* _EXERCISE REQUIREMENTS_
Among the entries below, tally each line containing "flagged"; respond with the total only.

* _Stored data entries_
******************************

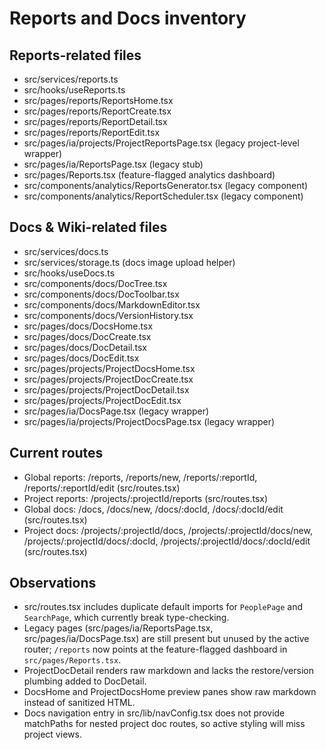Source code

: # Reports and Docs inventory

## Reports-related files
- src/services/reports.ts
- src/hooks/useReports.ts
- src/pages/reports/ReportsHome.tsx
- src/pages/reports/ReportCreate.tsx
- src/pages/reports/ReportDetail.tsx
- src/pages/reports/ReportEdit.tsx
- src/pages/ia/projects/ProjectReportsPage.tsx (legacy project-level wrapper)
- src/pages/ia/ReportsPage.tsx (legacy stub)
- src/pages/Reports.tsx (feature-flagged analytics dashboard)
- src/components/analytics/ReportsGenerator.tsx (legacy component)
- src/components/analytics/ReportScheduler.tsx (legacy component)

## Docs & Wiki-related files
- src/services/docs.ts
- src/services/storage.ts (docs image upload helper)
- src/hooks/useDocs.ts
- src/components/docs/DocTree.tsx
- src/components/docs/DocToolbar.tsx
- src/components/docs/MarkdownEditor.tsx
- src/components/docs/VersionHistory.tsx
- src/pages/docs/DocsHome.tsx
- src/pages/docs/DocCreate.tsx
- src/pages/docs/DocDetail.tsx
- src/pages/docs/DocEdit.tsx
- src/pages/projects/ProjectDocsHome.tsx
- src/pages/projects/ProjectDocCreate.tsx
- src/pages/projects/ProjectDocDetail.tsx
- src/pages/projects/ProjectDocEdit.tsx
- src/pages/ia/DocsPage.tsx (legacy wrapper)
- src/pages/ia/projects/ProjectDocsPage.tsx (legacy wrapper)

## Current routes
- Global reports: /reports, /reports/new, /reports/:reportId, /reports/:reportId/edit (src/routes.tsx)
- Project reports: /projects/:projectId/reports (src/routes.tsx)
- Global docs: /docs, /docs/new, /docs/:docId, /docs/:docId/edit (src/routes.tsx)
- Project docs: /projects/:projectId/docs, /projects/:projectId/docs/new, /projects/:projectId/docs/:docId, /projects/:projectId/docs/:docId/edit (src/routes.tsx)

## Observations
- src/routes.tsx includes duplicate default imports for `PeoplePage` and `SearchPage`, which currently break type-checking.
- Legacy pages (src/pages/ia/ReportsPage.tsx, src/pages/ia/DocsPage.tsx) are still present but unused by the active router; `/reports` now points at the feature-flagged dashboard in `src/pages/Reports.tsx`.
- ProjectDocDetail renders raw markdown and lacks the restore/version plumbing added to DocDetail.
- DocsHome and ProjectDocsHome preview panes show raw markdown instead of sanitized HTML.
- Docs navigation entry in src/lib/navConfig.tsx does not provide matchPaths for nested project doc routes, so active styling will miss project views.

******************************

* _ANSWER_
2